▸ To do:
For this exercise, reproduce the entries below exactly, but only from the line containing "### New behavior" through the line containing "and move the focus to the previous segment", both included.

── Available records

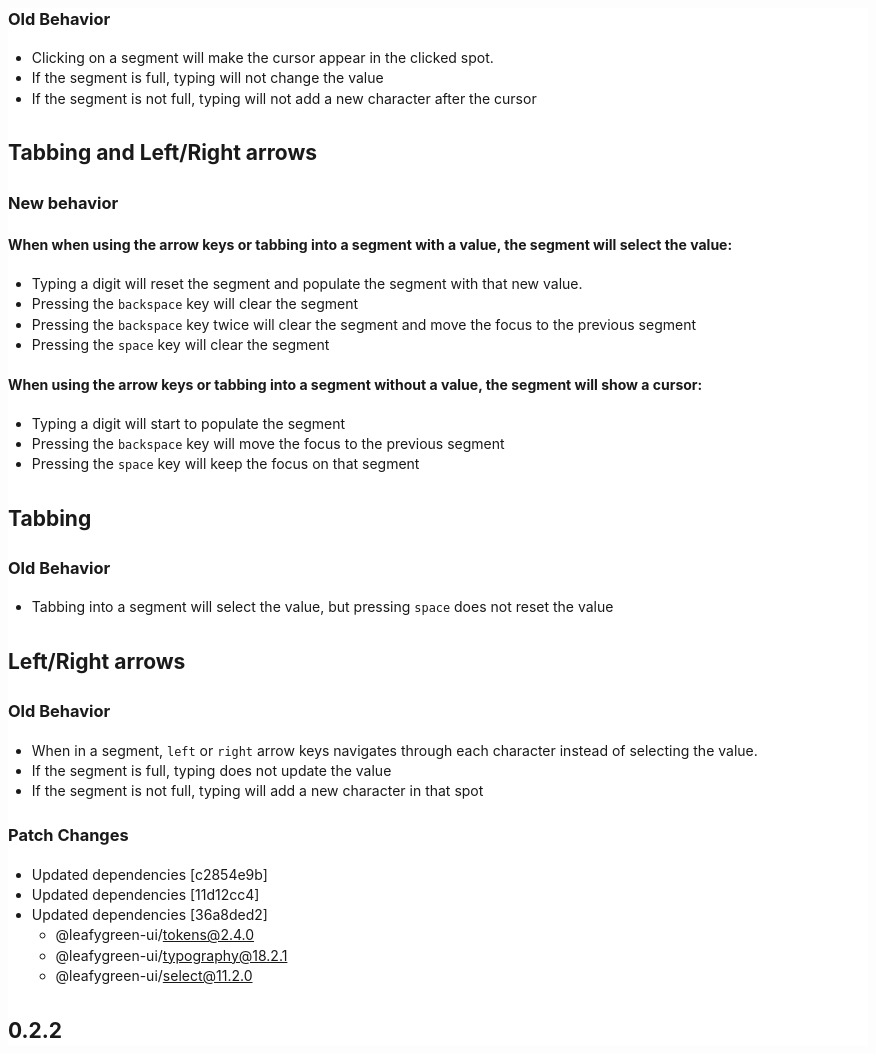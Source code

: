   ### Old Behavior

  - Clicking on a segment will make the cursor appear in the clicked spot.
  - If the segment is full, typing will not change the value
  - If the segment is not full, typing will not add a new character after the cursor

  ## Tabbing and Left/Right arrows

  ### New behavior

  #### When when using the arrow keys or tabbing into a segment with a value, the segment will select the value:

  - Typing a digit will reset the segment and populate the segment with that new value.
  - Pressing the `backspace` key will clear the segment
  - Pressing the `backspace` key twice will clear the segment and move the focus to the previous segment
  - Pressing the `space` key will clear the segment

  #### When using the arrow keys or tabbing into a segment without a value, the segment will show a cursor:

  - Typing a digit will start to populate the segment
  - Pressing the `backspace` key will move the focus to the previous segment
  - Pressing the `space` key will keep the focus on that segment

  ## Tabbing

  ### Old Behavior

  - Tabbing into a segment will select the value, but pressing `space` does not reset the value

  ## Left/Right arrows

  ### Old Behavior

  - When in a segment, `left` or `right` arrow keys navigates through each character instead of selecting the value.
  - If the segment is full, typing does not update the value
  - If the segment is not full, typing will add a new character in that spot

### Patch Changes

- Updated dependencies [c2854e9b]
- Updated dependencies [11d12cc4]
- Updated dependencies [36a8ded2]
  - @leafygreen-ui/tokens@2.4.0
  - @leafygreen-ui/typography@18.2.1
  - @leafygreen-ui/select@11.2.0

## 0.2.2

────

▸ Result:
  ### New behavior

  #### When when using the arrow keys or tabbing into a segment with a value, the segment will select the value:

  - Typing a digit will reset the segment and populate the segment with that new value.
  - Pressing the `backspace` key will clear the segment
  - Pressing the `backspace` key twice will clear the segment and move the focus to the previous segment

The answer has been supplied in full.